Toutes les institutions sociales modernes proviennent de l’évolution des coutumes primitives de vos ancêtres sauvages ; les conventions d’aujourd’hui sont les coutumes d’hier élargies et modifiées. Ce que l’habitude est pour l’individu, la coutume l’est pour le groupe, et les coutumes des groupes se transforment en usages populaires ou en traditions tribales – en conventions de masse. Toutes les institutions de la société humaine contemporaine ont leur modeste origine dans ces premières amorces.
Il faut se rappeler que les mœurs prirent naissance dans un effort pour adapter la vie des groupes aux conditions d’existence en masse ; les mœurs furent la première institution sociale de l’homme. Toutes ces réactions tribales résultèrent de l’effort accompli pour éviter la douleur et l’humiliation tout en cherchant à jouir des plaisirs et du pouvoir. L’origine des usages populaires, à l’instar de celle des langages, est toujours inconsciente et non intentionnelle, donc toujours enveloppée de mystère.

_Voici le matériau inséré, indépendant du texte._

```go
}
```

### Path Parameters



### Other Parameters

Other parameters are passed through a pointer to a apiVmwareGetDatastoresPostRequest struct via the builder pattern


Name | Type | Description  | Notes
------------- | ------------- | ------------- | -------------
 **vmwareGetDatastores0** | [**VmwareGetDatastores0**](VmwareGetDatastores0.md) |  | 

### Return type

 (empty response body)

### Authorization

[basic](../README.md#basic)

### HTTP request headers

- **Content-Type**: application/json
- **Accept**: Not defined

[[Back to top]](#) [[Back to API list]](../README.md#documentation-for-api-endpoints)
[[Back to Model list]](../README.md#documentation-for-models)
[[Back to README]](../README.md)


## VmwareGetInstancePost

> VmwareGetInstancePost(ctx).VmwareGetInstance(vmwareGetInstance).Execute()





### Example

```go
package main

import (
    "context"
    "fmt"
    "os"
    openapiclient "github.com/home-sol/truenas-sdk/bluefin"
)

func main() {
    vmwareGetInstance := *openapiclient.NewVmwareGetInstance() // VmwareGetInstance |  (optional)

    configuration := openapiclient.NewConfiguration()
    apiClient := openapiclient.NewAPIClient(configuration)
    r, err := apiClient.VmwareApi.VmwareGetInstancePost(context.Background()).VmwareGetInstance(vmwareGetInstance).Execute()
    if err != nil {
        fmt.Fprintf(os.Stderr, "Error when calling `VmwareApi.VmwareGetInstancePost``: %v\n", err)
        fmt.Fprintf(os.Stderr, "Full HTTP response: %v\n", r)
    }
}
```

La peur des fantômes conduisit l’homme primitif à envisager le surnaturel ; elle établit ainsi des bases solides pour les puissantes influences sociales de l’éthique et de la religion, qui à leur tour préservèrent intactes de génération en génération les mœurs et les coutumes de la société. Les mœurs se trouvèrent de bonne heure établies et cristallisées par la croyance que les trépassés tenaient jalousement à la manière dont ils avaient vécu et dont ils étaient morts. On croyait donc qu’ils puniraient implacablement les vivants osant traiter avec une négligence dédaigneuse les règles de vie qu’ils avaient respectées pendant qu’eux-mêmes vivaient dans la chair. Tout ceci est parfaitement illustré par le respect que la race jaune porte actuellement à ses ancêtres. Les religions primitives qui apparurent plus tard renforcèrent puissamment l’action de la peur des fantômes en stabilisant les mœurs, mais le développement de la civilisation a progressivement libéré l’humanité des liens de la peur et de l’esclavage de la superstition.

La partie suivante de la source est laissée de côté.